Russia is no longer quite as bound by ideology as it once had been, particularly under the Soviet era. Russia operates in an incredibly pragmatic manner, twisting and turning to worm its way through the obstacles that it finds itself within. These often result in longterm policy changes, as a direct result of experience, drastically changing the political landscape of the country. “Persistent factors” are not so persistent; reducing Russian foreign policy to a formula will often leave an analyst surprised and dumbfounded. Russia's attempts at westernization were derailed by sharp, painful situations, and terrorism's influence on the country is third only perhaps to Israel and the United States.

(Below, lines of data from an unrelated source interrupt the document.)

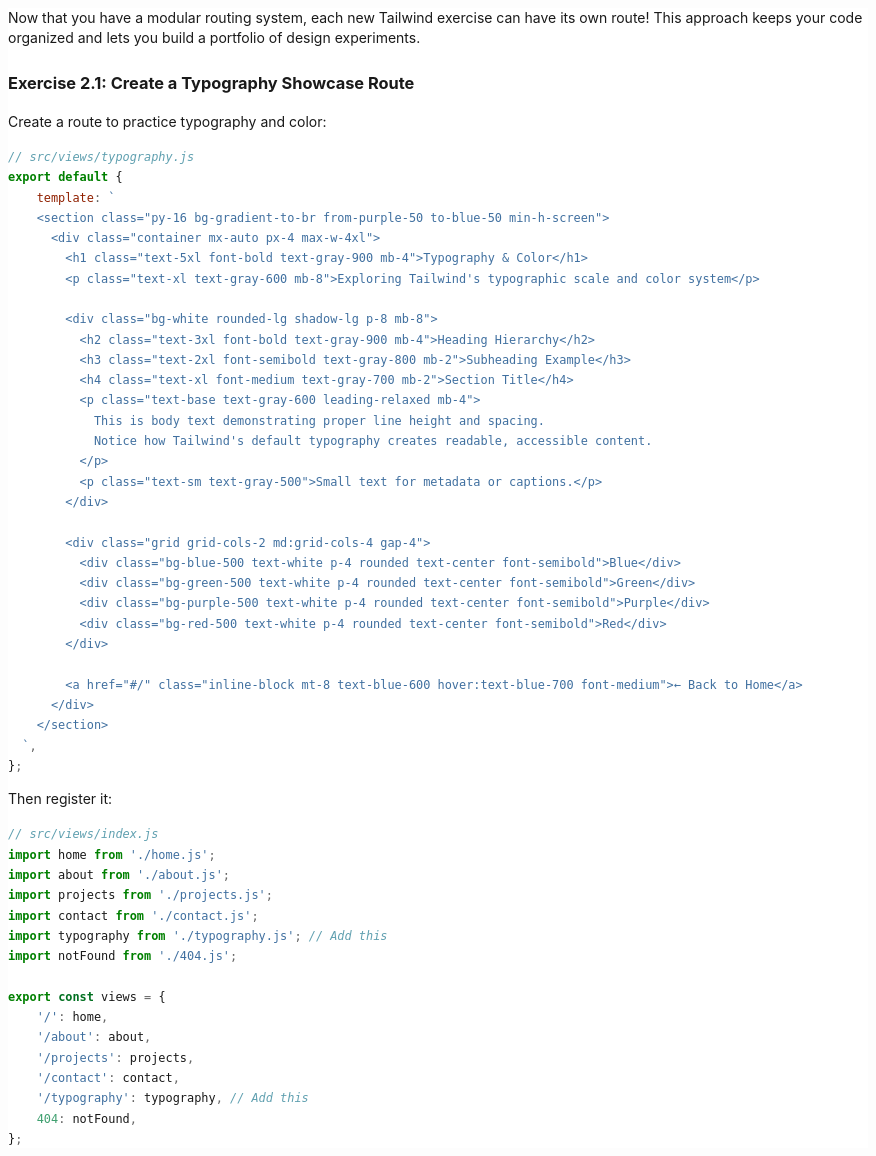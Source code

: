Now that you have a modular routing system, each new Tailwind exercise can have its own route! This approach keeps your code organized and lets you build a portfolio of design experiments.

### Exercise 2.1: Create a Typography Showcase Route

Create a route to practice typography and color:

```javascript
// src/views/typography.js
export default {
	template: `
    <section class="py-16 bg-gradient-to-br from-purple-50 to-blue-50 min-h-screen">
      <div class="container mx-auto px-4 max-w-4xl">
        <h1 class="text-5xl font-bold text-gray-900 mb-4">Typography & Color</h1>
        <p class="text-xl text-gray-600 mb-8">Exploring Tailwind's typographic scale and color system</p>
        
        <div class="bg-white rounded-lg shadow-lg p-8 mb-8">
          <h2 class="text-3xl font-bold text-gray-900 mb-4">Heading Hierarchy</h2>
          <h3 class="text-2xl font-semibold text-gray-800 mb-2">Subheading Example</h3>
          <h4 class="text-xl font-medium text-gray-700 mb-2">Section Title</h4>
          <p class="text-base text-gray-600 leading-relaxed mb-4">
            This is body text demonstrating proper line height and spacing. 
            Notice how Tailwind's default typography creates readable, accessible content.
          </p>
          <p class="text-sm text-gray-500">Small text for metadata or captions.</p>
        </div>

        <div class="grid grid-cols-2 md:grid-cols-4 gap-4">
          <div class="bg-blue-500 text-white p-4 rounded text-center font-semibold">Blue</div>
          <div class="bg-green-500 text-white p-4 rounded text-center font-semibold">Green</div>
          <div class="bg-purple-500 text-white p-4 rounded text-center font-semibold">Purple</div>
          <div class="bg-red-500 text-white p-4 rounded text-center font-semibold">Red</div>
        </div>
        
        <a href="#/" class="inline-block mt-8 text-blue-600 hover:text-blue-700 font-medium">← Back to Home</a>
      </div>
    </section>
  `,
};
```

Then register it:

```javascript
// src/views/index.js
import home from './home.js';
import about from './about.js';
import projects from './projects.js';
import contact from './contact.js';
import typography from './typography.js'; // Add this
import notFound from './404.js';

export const views = {
	'/': home,
	'/about': about,
	'/projects': projects,
	'/contact': contact,
	'/typography': typography, // Add this
	404: notFound,
};
```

It is important to keep an eye on Russia's approach to foreign policy in the brewing turmoil within the Middle East, especially given their feelings of being “duped” by the United Nations with regards to Libya – and now they stand flatly opposing interventionism in Syria.
Works Cited
Tsygankov, Andrei P. Russia's Foreign Policy: Change and Continuity in National Identity. 2nd ed. Lanham, Maryland: Rowman and Littlefield, 2010. Print.